Scenario 4: Projections for end-period unemployment rates.
This scenario calculates possible unemployment rates at the end of the projection period, with several customizable inputs. If nothing is entered in the Scenario 4 input field, the unemployment rate is projected assuming the baseline average real GDP growth forecasts for the projection period and the elasticity entered at the top of the table. The user may enter an alternative average growth projection and change the elasticity by an adjustment factor of his/her choosing. Within Scenario 4, there are two cases: projected unemployment rate assuming the baseline elasticity and alternate growth projection (if entered by the user); and projected unemployment rate using the new elasticity (baseline + adjustment factor) and the alternate growth projection.
B. Charts
The template produces two charts based on the previously entered inputs and the calculations made in the medium-term table.
Annual percent employment growth under various employment elasticities.

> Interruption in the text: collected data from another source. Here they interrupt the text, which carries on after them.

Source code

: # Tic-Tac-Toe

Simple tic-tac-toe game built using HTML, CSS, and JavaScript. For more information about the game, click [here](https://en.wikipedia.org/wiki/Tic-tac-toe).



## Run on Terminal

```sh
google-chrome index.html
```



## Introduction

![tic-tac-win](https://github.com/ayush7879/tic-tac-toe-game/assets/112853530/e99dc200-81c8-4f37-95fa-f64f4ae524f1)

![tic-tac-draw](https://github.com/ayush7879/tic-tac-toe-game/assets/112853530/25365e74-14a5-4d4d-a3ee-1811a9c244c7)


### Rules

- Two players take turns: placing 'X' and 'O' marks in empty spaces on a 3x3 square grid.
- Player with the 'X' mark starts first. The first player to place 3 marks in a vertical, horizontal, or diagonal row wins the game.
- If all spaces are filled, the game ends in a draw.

This fan chart (Figure 3) plots different projections of employment growth. The same GDP growth rates are assumed for each of the plotted series, taken from the user and/or EcOS inputs at the beginning of the file. To obtain different projections of employment growth, the elasticity parameter becomes variable. The baseline elasticity is used for the middle employment growth series in the fan chart, and four other elasticities (equally distributed around the baseline, with two higher and two lower elasticities considered) are used for the other employment growth projections. The user may specify the step size of the different elasticities.
Example of Employment Projections Chart
Citation: Technical Notes and Manuals 2012, 001; 10.5089/9781475522051.005.A001
Unemployment rate projections.
Figure 4 is a visual companion to Scenario 4 in the medium-term table. It plots four possible unemployment rate series over the projection period, using the following parameters:
1. Baseline growth (from EcOS and/or User Input sheets) and baseline elasticity (from the top of the medium-term table).
2. Baseline growth and reform elasticity (baseline + adjustment factor in Scenario 4).
3. Alternate growth (from Scenario 4) and baseline elasticity.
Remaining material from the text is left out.